▸ Records from a data collection:
=== Section Start ===

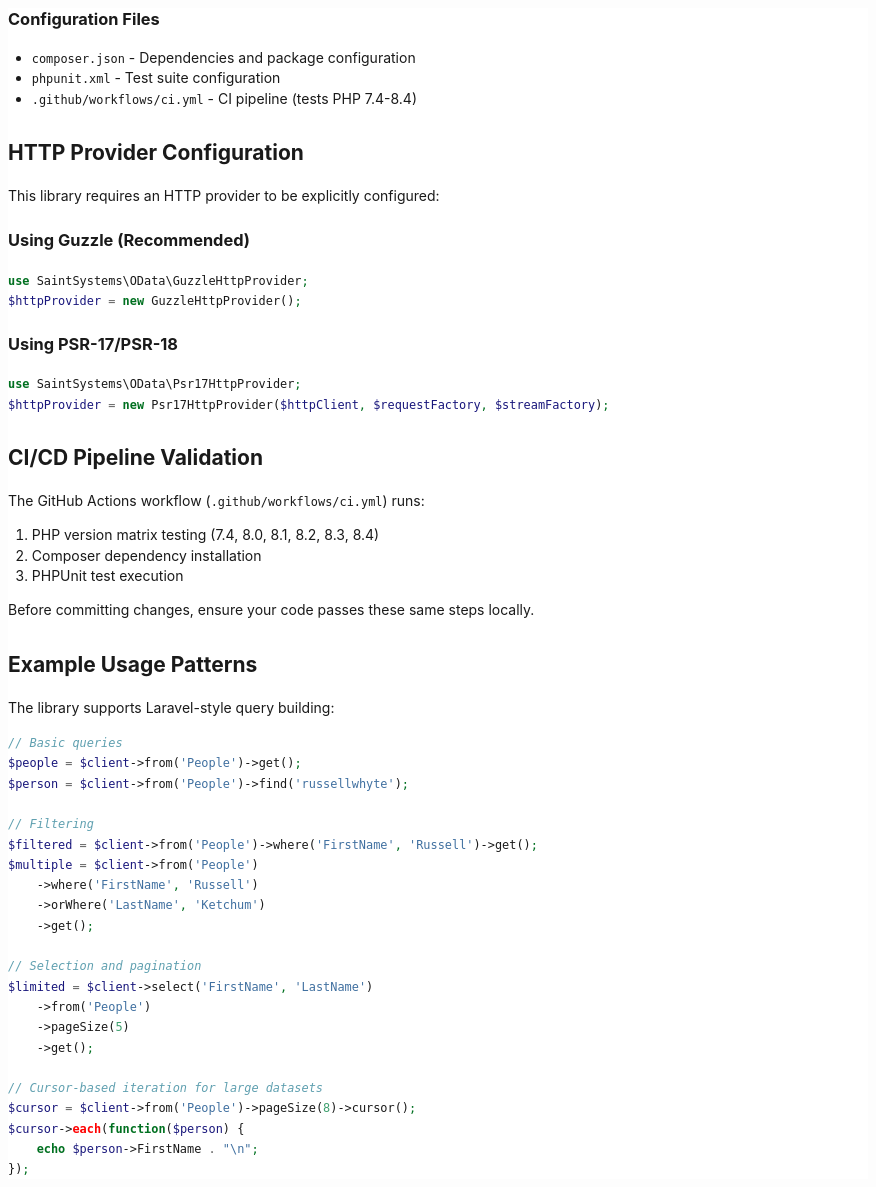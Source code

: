 ### Configuration Files
- `composer.json` - Dependencies and package configuration
- `phpunit.xml` - Test suite configuration
- `.github/workflows/ci.yml` - CI pipeline (tests PHP 7.4-8.4)

## HTTP Provider Configuration

This library requires an HTTP provider to be explicitly configured:

### Using Guzzle (Recommended)
```php
use SaintSystems\OData\GuzzleHttpProvider;
$httpProvider = new GuzzleHttpProvider();
```

### Using PSR-17/PSR-18
```php
use SaintSystems\OData\Psr17HttpProvider;
$httpProvider = new Psr17HttpProvider($httpClient, $requestFactory, $streamFactory);
```

## CI/CD Pipeline Validation

The GitHub Actions workflow (`.github/workflows/ci.yml`) runs:
1. PHP version matrix testing (7.4, 8.0, 8.1, 8.2, 8.3, 8.4)
2. Composer dependency installation
3. PHPUnit test execution

Before committing changes, ensure your code passes these same steps locally.

## Example Usage Patterns

The library supports Laravel-style query building:

```php
// Basic queries
$people = $client->from('People')->get();
$person = $client->from('People')->find('russellwhyte');

// Filtering
$filtered = $client->from('People')->where('FirstName', 'Russell')->get();
$multiple = $client->from('People')
    ->where('FirstName', 'Russell')
    ->orWhere('LastName', 'Ketchum')
    ->get();

// Selection and pagination
$limited = $client->select('FirstName', 'LastName')
    ->from('People')
    ->pageSize(5)
    ->get();

// Cursor-based iteration for large datasets
$cursor = $client->from('People')->pageSize(8)->cursor();
$cursor->each(function($person) {
    echo $person->FirstName . "\n";
});
```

=== Section End ===

From the data above, report how many lines hold the word "library", answering with the number by itself.

2